I work in about as strict an environment as you'll find, but I've never had this problem.  Don't you get a lunch and two 15 min breaks???  Shouldnt be a problem heating up meals during these times.  If I can get away with it here, you can anywhere!


----------



## DaMayor (Dec 3, 2003)

Jeeze Jodi, Cottage Cheese with Fiber One Cereal and PB in it?

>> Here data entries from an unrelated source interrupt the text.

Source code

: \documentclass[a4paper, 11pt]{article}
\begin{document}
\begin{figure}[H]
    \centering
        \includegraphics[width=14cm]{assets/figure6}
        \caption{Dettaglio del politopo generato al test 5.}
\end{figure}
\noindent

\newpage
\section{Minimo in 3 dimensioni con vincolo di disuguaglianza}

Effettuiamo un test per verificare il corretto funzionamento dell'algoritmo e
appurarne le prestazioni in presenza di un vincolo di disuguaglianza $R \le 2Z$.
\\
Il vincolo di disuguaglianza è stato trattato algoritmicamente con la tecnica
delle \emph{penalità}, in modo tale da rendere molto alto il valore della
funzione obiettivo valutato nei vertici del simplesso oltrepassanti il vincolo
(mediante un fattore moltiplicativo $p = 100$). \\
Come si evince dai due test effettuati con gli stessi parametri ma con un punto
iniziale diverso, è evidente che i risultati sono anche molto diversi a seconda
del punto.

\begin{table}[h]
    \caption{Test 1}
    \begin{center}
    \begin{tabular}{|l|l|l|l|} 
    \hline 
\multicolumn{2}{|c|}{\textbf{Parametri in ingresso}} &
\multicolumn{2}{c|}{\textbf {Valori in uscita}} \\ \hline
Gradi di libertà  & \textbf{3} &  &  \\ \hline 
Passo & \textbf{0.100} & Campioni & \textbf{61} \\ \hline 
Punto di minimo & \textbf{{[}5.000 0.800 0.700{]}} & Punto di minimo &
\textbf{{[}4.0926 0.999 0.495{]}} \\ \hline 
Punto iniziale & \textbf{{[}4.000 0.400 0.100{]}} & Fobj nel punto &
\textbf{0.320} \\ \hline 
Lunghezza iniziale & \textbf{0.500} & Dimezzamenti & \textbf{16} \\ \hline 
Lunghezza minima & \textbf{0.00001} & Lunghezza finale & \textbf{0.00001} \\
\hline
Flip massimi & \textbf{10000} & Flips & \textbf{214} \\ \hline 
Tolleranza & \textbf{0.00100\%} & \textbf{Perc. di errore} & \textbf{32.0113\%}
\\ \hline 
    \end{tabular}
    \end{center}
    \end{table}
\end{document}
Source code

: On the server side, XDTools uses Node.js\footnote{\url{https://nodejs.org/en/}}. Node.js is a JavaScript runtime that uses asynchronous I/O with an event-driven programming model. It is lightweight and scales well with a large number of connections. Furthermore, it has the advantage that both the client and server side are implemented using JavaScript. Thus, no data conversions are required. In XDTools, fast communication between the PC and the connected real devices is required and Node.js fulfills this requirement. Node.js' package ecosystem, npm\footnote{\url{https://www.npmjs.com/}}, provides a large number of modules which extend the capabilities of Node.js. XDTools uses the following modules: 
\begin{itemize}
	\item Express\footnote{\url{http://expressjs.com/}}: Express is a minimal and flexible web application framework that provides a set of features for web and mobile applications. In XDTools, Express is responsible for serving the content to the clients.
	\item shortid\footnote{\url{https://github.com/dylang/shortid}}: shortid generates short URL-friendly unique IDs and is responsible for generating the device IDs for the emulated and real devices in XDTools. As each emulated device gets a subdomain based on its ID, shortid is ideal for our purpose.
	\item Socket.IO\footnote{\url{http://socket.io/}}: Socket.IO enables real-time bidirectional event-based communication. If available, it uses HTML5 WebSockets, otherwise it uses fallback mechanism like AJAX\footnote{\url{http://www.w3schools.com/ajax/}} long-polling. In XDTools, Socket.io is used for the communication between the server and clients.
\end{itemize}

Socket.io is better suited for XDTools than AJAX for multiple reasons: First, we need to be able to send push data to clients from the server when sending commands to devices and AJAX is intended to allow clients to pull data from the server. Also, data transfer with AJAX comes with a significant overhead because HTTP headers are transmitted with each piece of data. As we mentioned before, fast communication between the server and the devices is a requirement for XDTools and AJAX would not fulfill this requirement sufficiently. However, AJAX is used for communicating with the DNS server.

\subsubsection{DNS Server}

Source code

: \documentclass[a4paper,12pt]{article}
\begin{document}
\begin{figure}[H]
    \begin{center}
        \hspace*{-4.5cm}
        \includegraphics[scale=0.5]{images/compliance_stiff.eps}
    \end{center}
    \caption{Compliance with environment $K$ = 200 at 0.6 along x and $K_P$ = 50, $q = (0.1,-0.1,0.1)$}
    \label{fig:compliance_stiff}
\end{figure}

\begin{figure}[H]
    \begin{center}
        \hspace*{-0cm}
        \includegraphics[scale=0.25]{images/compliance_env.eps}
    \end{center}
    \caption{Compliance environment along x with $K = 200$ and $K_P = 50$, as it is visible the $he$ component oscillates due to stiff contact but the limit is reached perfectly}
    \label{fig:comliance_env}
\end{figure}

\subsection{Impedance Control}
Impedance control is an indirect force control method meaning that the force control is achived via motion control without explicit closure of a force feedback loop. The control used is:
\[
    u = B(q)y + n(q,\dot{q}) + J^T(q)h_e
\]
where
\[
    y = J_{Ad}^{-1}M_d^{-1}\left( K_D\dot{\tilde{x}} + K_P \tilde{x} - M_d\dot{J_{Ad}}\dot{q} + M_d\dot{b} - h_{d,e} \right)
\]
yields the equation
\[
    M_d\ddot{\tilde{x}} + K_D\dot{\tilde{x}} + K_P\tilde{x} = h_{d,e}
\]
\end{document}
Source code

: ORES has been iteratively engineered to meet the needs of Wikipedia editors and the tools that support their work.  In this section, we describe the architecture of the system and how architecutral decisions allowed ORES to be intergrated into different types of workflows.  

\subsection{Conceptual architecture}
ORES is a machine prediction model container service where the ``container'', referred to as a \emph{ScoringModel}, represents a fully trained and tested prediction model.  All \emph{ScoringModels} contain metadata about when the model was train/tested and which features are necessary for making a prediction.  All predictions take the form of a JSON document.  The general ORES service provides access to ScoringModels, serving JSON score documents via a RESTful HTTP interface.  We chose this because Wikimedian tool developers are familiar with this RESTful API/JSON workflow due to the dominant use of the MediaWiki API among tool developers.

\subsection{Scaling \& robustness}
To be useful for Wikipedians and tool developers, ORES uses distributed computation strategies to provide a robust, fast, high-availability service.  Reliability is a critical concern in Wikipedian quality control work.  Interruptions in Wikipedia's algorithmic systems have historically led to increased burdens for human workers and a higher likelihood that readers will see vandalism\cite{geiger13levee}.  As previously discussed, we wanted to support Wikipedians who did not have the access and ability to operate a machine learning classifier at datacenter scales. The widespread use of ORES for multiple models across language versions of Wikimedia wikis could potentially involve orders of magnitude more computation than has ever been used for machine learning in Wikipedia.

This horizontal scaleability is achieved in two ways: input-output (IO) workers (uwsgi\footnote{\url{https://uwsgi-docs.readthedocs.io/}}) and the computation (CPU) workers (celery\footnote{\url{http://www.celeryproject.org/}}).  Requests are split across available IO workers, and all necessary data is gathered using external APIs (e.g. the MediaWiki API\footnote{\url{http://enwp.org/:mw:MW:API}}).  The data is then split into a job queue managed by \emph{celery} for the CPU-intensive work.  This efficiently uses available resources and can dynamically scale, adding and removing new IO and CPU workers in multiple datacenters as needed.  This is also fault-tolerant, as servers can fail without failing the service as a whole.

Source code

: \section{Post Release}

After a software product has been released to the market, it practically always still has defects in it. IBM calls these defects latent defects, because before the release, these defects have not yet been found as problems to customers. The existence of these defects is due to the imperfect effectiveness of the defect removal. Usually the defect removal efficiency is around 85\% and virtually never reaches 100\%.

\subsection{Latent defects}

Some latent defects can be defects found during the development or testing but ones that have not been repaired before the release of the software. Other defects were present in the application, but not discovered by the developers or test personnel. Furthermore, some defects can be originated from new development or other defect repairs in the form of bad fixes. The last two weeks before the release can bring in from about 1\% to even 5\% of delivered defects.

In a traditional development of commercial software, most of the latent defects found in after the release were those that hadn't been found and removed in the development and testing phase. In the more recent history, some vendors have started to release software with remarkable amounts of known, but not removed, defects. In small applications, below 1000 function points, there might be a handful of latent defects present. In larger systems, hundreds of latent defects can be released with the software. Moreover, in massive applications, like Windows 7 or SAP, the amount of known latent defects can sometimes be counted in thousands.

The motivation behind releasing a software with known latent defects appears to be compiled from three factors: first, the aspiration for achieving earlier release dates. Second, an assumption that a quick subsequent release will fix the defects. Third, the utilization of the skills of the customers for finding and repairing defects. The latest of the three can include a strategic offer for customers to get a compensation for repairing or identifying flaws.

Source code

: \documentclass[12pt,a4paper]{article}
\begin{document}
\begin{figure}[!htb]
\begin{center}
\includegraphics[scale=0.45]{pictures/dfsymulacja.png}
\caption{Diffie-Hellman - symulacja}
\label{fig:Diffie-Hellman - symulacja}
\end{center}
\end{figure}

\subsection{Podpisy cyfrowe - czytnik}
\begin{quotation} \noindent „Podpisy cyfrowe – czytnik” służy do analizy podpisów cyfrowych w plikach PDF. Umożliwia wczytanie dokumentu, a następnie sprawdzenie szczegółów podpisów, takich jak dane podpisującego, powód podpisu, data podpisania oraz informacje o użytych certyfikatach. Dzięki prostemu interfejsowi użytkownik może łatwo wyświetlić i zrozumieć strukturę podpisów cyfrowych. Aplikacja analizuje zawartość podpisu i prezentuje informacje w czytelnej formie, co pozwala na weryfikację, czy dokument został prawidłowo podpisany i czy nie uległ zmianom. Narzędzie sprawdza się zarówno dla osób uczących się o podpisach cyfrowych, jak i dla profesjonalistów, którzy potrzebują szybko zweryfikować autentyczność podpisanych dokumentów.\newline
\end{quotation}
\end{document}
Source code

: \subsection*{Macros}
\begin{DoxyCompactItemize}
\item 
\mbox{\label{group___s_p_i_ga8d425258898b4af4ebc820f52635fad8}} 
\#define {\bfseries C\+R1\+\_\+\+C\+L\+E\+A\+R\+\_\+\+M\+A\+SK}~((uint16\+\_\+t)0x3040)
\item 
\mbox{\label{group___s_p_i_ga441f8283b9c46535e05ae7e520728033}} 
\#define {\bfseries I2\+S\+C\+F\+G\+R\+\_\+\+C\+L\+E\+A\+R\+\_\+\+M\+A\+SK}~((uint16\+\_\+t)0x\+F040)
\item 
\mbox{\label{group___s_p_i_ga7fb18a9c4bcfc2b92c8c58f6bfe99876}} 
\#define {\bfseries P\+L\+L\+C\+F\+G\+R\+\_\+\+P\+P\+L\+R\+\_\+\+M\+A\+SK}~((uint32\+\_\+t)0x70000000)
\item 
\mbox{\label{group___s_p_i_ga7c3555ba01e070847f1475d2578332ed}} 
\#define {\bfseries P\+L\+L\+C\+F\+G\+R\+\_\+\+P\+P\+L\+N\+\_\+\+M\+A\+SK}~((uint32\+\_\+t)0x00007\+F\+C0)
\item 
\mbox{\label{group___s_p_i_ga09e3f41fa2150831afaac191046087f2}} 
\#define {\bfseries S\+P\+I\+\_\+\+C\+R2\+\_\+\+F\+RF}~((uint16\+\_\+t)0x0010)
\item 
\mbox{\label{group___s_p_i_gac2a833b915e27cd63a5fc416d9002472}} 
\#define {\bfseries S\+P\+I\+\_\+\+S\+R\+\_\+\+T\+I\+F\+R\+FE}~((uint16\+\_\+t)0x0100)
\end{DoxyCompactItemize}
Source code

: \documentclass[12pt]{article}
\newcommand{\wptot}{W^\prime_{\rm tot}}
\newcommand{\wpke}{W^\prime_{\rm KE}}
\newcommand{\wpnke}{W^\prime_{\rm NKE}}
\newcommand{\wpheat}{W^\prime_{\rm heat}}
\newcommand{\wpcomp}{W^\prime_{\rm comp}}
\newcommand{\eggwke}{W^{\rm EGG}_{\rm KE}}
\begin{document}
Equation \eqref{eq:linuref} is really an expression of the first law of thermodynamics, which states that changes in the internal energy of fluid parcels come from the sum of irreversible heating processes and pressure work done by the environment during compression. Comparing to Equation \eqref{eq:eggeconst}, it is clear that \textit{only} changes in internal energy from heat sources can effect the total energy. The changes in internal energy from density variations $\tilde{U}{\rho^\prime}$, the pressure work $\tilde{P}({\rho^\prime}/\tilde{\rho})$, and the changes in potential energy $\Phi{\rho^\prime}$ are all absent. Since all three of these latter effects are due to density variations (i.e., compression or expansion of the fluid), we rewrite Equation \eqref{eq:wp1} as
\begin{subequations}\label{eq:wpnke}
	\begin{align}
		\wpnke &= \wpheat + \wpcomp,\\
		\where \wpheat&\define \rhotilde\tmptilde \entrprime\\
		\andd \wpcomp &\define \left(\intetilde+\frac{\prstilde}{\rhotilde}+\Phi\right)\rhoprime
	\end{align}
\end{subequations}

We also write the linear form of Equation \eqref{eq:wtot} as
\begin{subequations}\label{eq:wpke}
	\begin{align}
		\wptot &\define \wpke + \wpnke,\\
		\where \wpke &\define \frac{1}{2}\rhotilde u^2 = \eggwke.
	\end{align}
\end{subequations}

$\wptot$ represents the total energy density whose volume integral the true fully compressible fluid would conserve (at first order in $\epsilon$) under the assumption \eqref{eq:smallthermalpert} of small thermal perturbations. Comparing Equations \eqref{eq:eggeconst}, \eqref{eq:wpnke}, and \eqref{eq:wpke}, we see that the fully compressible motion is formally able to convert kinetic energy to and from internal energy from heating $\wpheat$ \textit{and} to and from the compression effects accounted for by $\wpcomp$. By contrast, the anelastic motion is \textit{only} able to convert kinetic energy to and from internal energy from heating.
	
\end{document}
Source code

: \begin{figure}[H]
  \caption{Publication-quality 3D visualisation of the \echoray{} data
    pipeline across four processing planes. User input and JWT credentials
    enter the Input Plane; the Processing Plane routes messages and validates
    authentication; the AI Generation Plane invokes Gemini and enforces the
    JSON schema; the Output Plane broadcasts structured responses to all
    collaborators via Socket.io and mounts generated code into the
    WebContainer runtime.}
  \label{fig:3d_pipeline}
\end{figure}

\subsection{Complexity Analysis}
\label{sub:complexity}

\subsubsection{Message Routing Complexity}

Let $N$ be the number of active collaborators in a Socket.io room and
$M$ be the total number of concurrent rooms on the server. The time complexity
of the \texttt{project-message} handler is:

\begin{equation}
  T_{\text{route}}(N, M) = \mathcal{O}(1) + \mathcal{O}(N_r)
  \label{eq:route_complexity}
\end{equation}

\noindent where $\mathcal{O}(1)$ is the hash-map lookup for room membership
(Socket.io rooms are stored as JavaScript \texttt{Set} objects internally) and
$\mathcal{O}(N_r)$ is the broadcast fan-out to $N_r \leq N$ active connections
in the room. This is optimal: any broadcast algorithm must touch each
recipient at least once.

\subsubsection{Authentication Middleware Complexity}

You should be on Fear Factor or something!


----------



## Jodi (Dec 3, 2003)

Seriously you got to try it.  Its awsome   I also add cinnamon and splenda to it.  It is soooooo goooooood.


----------



## Darkkmind (Dec 3, 2003)

Tell your boss to get off your fucking back. sheesh! where the hell do u work that they monitor u like that?


----------



## Power Rabbit (Dec 3, 2003)

Ya. Your boss sounds like hes a real dick. Tell him ur diabetic or somethin.


----------



## BabsieGirl (Dec 3, 2003)

if you don't take any breaks through out the day (asside from heating up your meals) I wouldn't see where there should even be a problem.  Most places offer two 15 min breaks.  Set those times aside for your meals.  You'll have your lunch hour on top of it.  No fuss in that


----------



## Downtown Guy (Dec 3, 2003)

To minimize meals eaten on the job, I usually have a large breakfast about 30 minutes before arriving at work.  That way I can work hard for 2 1/2 hours before I need a meal.  If I'm working only eight hours, I'll only need to consume two meals at work as long as I can eat as soon as I get outa there.  If I'm working a long day, I feel very justified eating three or four meals at work.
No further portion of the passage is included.